Rabu, 25 Mei 2016

Menahan Emosi

"Jangan lagi menyuruhku untuk sabar !", tulisku saat itu. Sekilas,memang itu kalimat yang kasar bahkan terkesan saya bukan seorang muslim yang baik. Saya tidak akan menjelaskan dalil-dalil atau apa pun tentang sabar dari segi religi,karena saya sadar ilmu saya masih 'cethek'. Saya sekedar mengungkapkan istilah sabar dari sudut pandang saya.

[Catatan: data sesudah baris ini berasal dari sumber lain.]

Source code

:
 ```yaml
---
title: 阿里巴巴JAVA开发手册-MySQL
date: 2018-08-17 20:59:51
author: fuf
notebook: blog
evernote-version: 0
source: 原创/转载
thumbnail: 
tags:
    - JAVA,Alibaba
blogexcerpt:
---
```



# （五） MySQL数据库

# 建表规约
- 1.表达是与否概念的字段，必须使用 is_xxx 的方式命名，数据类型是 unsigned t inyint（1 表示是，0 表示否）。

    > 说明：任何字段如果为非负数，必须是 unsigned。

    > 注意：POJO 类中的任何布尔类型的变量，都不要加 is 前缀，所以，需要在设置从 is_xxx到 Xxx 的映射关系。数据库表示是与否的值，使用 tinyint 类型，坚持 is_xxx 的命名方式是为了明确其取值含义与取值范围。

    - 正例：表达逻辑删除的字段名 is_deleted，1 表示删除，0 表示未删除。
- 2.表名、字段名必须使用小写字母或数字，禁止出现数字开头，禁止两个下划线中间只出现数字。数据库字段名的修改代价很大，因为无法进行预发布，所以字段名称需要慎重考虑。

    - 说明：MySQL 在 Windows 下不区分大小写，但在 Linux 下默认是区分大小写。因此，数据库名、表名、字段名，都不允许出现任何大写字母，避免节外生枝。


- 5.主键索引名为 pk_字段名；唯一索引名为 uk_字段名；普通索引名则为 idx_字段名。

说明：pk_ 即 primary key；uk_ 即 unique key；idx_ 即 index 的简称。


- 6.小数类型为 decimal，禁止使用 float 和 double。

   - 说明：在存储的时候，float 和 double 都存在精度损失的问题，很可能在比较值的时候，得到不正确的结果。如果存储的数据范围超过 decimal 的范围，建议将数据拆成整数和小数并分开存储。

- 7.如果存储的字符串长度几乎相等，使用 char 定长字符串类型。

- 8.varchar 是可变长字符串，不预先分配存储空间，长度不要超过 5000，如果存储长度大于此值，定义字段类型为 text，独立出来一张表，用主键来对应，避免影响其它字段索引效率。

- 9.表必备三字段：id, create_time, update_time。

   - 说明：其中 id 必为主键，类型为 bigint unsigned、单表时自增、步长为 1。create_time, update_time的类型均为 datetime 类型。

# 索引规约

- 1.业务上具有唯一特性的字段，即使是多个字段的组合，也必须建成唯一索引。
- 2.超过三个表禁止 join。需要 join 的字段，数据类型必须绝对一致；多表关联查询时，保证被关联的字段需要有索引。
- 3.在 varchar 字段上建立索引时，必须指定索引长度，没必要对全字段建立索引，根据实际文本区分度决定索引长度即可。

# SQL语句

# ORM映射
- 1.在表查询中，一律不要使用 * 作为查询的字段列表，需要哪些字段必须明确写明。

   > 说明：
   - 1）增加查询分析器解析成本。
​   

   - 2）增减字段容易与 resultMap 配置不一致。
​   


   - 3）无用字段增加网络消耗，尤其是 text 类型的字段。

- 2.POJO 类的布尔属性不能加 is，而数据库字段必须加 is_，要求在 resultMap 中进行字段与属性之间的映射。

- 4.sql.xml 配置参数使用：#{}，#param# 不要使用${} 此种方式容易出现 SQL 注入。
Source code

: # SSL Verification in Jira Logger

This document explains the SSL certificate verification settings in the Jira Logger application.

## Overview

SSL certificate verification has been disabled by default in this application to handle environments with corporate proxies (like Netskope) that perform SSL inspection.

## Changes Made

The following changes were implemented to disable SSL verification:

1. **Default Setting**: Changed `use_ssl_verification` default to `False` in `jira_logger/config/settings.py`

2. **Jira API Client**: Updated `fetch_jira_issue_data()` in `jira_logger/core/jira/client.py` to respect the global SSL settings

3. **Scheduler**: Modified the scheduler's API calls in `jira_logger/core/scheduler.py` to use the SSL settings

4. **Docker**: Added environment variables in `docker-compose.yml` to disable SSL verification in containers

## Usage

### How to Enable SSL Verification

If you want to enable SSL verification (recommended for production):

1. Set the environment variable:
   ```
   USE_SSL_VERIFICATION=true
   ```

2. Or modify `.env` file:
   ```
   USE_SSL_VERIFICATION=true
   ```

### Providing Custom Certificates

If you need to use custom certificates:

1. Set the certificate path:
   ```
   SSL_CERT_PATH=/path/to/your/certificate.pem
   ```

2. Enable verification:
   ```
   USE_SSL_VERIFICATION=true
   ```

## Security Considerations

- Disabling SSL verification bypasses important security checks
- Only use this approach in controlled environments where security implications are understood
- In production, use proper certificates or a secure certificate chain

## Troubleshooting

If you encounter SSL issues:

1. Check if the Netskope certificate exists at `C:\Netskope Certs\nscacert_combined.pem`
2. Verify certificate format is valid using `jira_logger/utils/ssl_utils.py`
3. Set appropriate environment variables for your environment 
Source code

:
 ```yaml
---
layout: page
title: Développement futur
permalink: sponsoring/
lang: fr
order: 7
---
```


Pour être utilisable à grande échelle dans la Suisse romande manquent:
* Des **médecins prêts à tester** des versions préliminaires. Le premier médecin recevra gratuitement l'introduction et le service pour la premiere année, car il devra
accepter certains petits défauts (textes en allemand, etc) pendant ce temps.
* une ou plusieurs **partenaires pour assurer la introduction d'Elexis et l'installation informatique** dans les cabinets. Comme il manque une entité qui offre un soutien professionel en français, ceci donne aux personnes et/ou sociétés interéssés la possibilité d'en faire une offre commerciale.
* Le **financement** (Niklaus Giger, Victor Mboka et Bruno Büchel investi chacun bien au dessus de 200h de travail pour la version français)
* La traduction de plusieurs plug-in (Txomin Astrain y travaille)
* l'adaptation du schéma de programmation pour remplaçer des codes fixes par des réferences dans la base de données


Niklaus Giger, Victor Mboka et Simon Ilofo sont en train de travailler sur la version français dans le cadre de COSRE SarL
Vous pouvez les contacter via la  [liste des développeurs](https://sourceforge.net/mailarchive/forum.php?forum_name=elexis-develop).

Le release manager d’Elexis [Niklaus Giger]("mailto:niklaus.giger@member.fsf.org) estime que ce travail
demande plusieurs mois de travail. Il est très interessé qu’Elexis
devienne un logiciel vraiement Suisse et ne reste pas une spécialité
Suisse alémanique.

Mengapa saya melontarkan kalimat itu? Selama ini terus terang saya jenuh ketika orang lain berkomentar sabar untuk setiap status saya (bbm) yang menggambarkan betapa jengkelnya saya menghadapi kelakuan siswa,suami dan anak. Bukan tanpa alasan, saya berteriak lewat tulisan dan memandang sinis mereka yang serta merta berkomentar sabar tanpa tahu duduk permasalahannya. Untuk saya, sabar adalah pegangan ketika saya telah bekerja keras,berusaha semampu saya namun takdir tak seperti harapan saya. Sabar adalah kunci keberanian saya dalam menghadapi masalah, ujian dan tantangan. Sabar adalah kalimat sakti ketika saya merasa rendah diri melihat keberhasilan orang lain. Untuk saya, sabar tidak berlaku ketika mengajarkan disiplin dan perilaku terpuji. Peringatan pertama tak didengar,peringatan kedua tak diindahkan,peringatan ketiga ditertawakan...apakah saya harus bersabar dengan kondisi itu? Ada kalanya marah untuk menanamkan kebaikan itu perlu. Kalau sejak dini tidak ditanamkan kebiasaan baik mau jadi apa generasi penerus bangsa ini? Percuma saja segala kecerdasan otak kalau tidak dibarengi perilaku yang santun dengan hati yang bersih. Sekali lagi, itu hanyalah sabar dari kacamata saya.